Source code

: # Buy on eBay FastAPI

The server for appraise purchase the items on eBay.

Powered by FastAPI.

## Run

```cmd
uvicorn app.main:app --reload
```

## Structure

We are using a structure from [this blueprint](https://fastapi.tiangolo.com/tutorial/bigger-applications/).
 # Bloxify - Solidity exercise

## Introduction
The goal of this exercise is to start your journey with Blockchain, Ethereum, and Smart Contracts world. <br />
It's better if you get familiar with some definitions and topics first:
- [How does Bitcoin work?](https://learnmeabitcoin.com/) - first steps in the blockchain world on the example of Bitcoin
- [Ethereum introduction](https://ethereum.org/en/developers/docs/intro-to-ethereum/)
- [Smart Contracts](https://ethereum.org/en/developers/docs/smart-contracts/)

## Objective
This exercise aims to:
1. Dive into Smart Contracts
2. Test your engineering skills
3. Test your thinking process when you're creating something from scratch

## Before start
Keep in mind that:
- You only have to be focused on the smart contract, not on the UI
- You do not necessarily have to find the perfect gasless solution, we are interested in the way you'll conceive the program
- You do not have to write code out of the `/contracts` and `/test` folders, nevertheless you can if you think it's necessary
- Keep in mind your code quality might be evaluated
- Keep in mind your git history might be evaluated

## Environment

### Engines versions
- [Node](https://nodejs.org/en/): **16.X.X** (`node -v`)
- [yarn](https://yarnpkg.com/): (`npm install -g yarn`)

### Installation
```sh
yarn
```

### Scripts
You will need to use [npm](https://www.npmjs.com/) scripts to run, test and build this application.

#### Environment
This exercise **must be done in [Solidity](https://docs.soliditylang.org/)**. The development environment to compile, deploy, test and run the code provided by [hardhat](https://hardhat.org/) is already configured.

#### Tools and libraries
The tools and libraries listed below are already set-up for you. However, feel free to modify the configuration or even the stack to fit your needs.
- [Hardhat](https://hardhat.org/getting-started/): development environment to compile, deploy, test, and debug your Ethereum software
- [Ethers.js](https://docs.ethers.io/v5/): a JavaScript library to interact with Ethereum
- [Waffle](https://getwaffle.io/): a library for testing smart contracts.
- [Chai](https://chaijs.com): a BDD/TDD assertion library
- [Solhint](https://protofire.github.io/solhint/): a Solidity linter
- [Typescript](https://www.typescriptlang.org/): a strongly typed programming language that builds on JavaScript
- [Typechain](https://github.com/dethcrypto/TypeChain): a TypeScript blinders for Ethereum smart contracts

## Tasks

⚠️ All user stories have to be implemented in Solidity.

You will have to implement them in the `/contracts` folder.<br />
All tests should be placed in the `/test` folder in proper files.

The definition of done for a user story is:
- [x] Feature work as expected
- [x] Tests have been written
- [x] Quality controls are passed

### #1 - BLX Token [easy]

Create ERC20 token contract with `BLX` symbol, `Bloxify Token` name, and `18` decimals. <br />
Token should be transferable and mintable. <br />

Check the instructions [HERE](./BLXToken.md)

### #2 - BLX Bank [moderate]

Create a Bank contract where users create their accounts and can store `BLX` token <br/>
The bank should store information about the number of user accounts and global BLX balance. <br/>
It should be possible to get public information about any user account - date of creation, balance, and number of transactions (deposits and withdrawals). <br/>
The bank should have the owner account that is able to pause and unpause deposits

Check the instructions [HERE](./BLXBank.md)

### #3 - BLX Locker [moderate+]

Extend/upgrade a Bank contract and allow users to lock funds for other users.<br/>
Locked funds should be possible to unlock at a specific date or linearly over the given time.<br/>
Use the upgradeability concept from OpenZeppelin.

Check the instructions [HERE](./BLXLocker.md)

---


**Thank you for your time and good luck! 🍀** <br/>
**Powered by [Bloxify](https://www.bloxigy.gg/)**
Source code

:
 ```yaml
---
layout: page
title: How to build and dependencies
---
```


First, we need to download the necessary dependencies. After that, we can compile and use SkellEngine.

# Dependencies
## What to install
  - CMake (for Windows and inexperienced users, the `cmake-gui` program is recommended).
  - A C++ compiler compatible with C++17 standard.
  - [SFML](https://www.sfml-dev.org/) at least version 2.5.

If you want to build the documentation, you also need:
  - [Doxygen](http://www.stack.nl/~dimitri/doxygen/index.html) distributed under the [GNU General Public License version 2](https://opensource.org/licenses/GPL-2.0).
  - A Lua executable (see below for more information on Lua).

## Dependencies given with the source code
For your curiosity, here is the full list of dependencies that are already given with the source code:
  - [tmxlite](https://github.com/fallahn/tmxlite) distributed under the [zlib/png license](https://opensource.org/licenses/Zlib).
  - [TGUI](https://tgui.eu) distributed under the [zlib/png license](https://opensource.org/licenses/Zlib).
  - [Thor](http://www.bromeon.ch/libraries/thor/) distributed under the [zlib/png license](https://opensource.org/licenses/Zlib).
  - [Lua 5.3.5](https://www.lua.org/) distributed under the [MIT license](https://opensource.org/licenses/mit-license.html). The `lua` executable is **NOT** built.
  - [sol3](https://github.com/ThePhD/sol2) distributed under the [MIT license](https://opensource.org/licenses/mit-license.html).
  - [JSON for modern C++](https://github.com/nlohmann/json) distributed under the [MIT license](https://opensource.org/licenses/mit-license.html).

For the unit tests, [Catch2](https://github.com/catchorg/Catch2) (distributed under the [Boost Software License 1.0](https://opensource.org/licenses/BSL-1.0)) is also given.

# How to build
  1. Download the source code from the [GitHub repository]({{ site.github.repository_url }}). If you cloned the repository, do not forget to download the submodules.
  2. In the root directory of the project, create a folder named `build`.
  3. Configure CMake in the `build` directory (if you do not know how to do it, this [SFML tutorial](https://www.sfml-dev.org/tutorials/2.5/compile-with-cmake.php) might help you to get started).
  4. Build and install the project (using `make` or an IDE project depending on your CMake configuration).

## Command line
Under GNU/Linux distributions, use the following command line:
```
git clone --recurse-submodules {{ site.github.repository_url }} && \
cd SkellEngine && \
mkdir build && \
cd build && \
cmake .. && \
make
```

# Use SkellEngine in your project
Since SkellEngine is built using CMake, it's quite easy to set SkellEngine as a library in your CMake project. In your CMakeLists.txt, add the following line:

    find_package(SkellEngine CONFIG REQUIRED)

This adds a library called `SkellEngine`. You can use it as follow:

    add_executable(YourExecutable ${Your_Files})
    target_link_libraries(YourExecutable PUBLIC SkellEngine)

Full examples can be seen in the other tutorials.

○ ○ ○ ○

_Work order_. Reproduce exactly the entries above, limited to the lines from the one with "- [Ethers.js](https://docs.ethers.io/v5/): a" through the one with "### #1 - BLX Token [easy]", both included.

_Solution for this problem_.
- [Ethers.js](https://docs.ethers.io/v5/): a JavaScript library to interact with Ethereum
- [Waffle](https://getwaffle.io/): a library for testing smart contracts.
- [Chai](https://chaijs.com): a BDD/TDD assertion library
- [Solhint](https://protofire.github.io/solhint/): a Solidity linter
- [Typescript](https://www.typescriptlang.org/): a strongly typed programming language that builds on JavaScript
- [Typechain](https://github.com/dethcrypto/TypeChain): a TypeScript blinders for Ethereum smart contracts

## Tasks

⚠️ All user stories have to be implemented in Solidity.

You will have to implement them in the `/contracts` folder.<br />
All tests should be placed in the `/test` folder in proper files.

The definition of done for a user story is:
- [x] Feature work as expected
- [x] Tests have been written
- [x] Quality controls are passed

### #1 - BLX Token [easy]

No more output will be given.